@Motionless IN White,
"Bu İzmir'e özel bir şey değil, İstanbul'da da bu durum yıllardır var."
İstanbul'da yaşamıyorum, beni İzmir bağlıyor. Lağım kokusu Hatay, Karşıyaka ve Buca'da yoğun şekilde var. Gecekondu semtlerinde değil-gerçi İzmir'in tamamı gecekondu bölgesi.
"Kimsenin çıkıp bunu dediğini duymadım, ne iştir ki asıl trafik sorunu Marmara bölgesinde var ve yıllardır zerre çözüm sunulmadı. "
İstanbul'da yaşamıyorum, beni İzmir bağlıyor. Gündüz herhangi bir saatte Çiğli ya da Karşıyaka'dan Hatay'a ya da Balçova'ya gitmek tam bir işkence. Buca, Karşıyaka, Konak, Hatay, Üçkuyular ya da neresi olursa olsun trafik felç.
"Sen gel bir de Marmara bölgesine bak, İzmir'deki duruma gene katlanırsın. Orada en azından dar sokaklar kapalı olabiliyor açık alanlarda çok park sorunu yok. (Karşıyaka ve çevresi özellikle)"
İstanbul'da yaşamıyorum, beni İzmir bağlıyor. Gözün alabildiği yer araç mezarlığı. Öyle ki araçlar artık apartman önlerine değil, ana arterlere park etmeye başlamış. Trafik sıkışıklığının büyük nedenlerinden biri bu.
Buna bir şey diyemem, mevcut hükümet el atmak istemediği sürece bu duruma da belediyeler çok çözüm sunamaz.

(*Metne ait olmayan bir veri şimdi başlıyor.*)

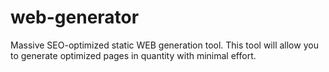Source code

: # web-generator
Massive SEO-optimized static WEB generation tool. This tool will allow you to generate optimized pages in quantity with minimal effort.
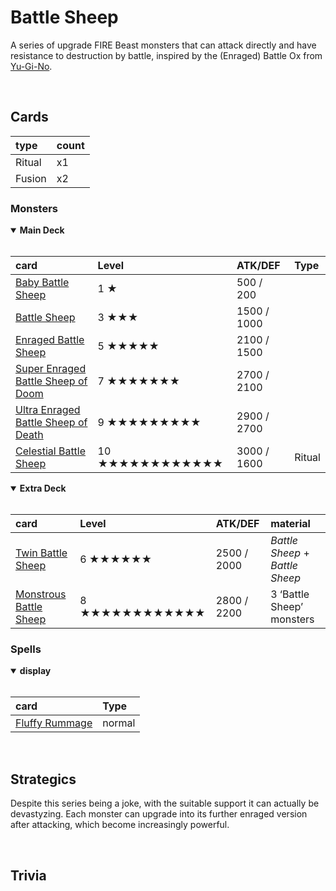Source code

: # Battle Sheep

A series of upgrade FIRE Beast monsters that can attack directly and have resistance to destruction by battle, inspired by the (Enraged) Battle Ox from [Yu-Gi-No](https://youtube.com/watch?v=9KSGUVcNfZM).


<br>


## Cards

| type | count |
| :--- | :---- |
| Ritual | x1 |
| Fusion | x2 |

### Monsters

<details open>
  <summary> <b> Main Deck </b> </summary> <br>

| card | Level | ATK/DEF | Type |
| :--- | :---- | :------ | :--- |
| [Baby Battle Sheep](../cards/monsters/standard/Baby%20Battle%20Sheep.md) | 1 ★ | 500 / 200 | |
| [Battle Sheep](../cards/monsters/standard/Battle%20Sheep.md) | 3 ★★★ | 1500 / 1000 | |
| [Enraged Battle Sheep](../cards/monsters/standard/Enraged%20Battle%20Sheep.md) | 5 ★★★★★ | 2100 / 1500 | |
| [Super Enraged Battle Sheep of Doom](../cards/monsters/standard/Super%20Enraged%20Battle%20Sheep%20of%20Doom.md) | 7 ★★★★★★★ | 2700 / 2100 | |
| [Ultra Enraged Battle Sheep of Death](../cards/monsters/standard/Ultra%20Enraged%20Battle%20Sheep%20of%20Death.md) | 9 ★★★★★★★★★ | 2900 / 2700 | |
| [Celestial Battle Sheep](../cards/monsters/ritual/Celestial%20Battle%20Sheep.md) | 10 ★★★★★★★★★★★★ | 3000 / 1600 | Ritual |

</details>

<details open>
  <summary> <b> Extra Deck </b> </summary> <br>

| card | Level | ATK/DEF | material |
| :--- | :---- | :------ | :------- |
| [Twin Battle Sheep](../cards/monsters/fusion/Twin%20Battle%20Sheep.md) | 6 ★★★★★★ | 2500 / 2000 | *Battle Sheep* + *Battle Sheep* |
| [Monstrous Battle Sheep](../cards/monsters/fusion/Monstrous%20Battle%20Sheep.md) | 8 ★★★★★★★★★★★★ | 2800 / 2200 | 3 ‘Battle Sheep’ monsters |

</details>

### Spells

<details open>
  <summary> <b> display </b> </summary> <br>

| card | Type |
| :--- | :--- |
| [Fluffy Rummage](../cards/spells/Fluffy%20Rummage.md) | normal |

</details>


<br>


## Strategics

Despite this series being a joke, with the suitable support it can actually be devastyzing. Each monster can upgrade into its further enraged version after attacking, which become increasingly powerful.


<br>


## Trivia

Gerek bütçesel gerekse destek açısından hükümet İzmir'i çok takmıyor, kendi yerlerine ise paraları deli gibi döküyorlar...
Yukarıdaki cümlenden anladığım şu; aslında İzmir tam çok muhteşem bir yer olacakmış ama bunu mevcut hükümet engellemiş.
Şimdi mevcut hükümet;
Kanalizasyon sisteminin düzgün yapılmasını engellemiş,
Ana arterlerde trafik ışığı yerine araçlar için alt-üst geçit yapılmasını engellemiş,
Gecekonduya izin vermiş,
Fabrika artıklarının körfeze boşaltılması sağlamış,
Sokakların temiz olmasını engellemiş,
Tüm asfalt yolları gece operasyon yaparak delik deşik etmiş,
Araçların yollara, ana arterlere park etmesini sağlamış,
Kaldırımların bir insan bile geçemeyecek kadar küçük olmasını sağlamış,
Yani çarpık kentleşme tamamen hükümetin suçu öyle mi?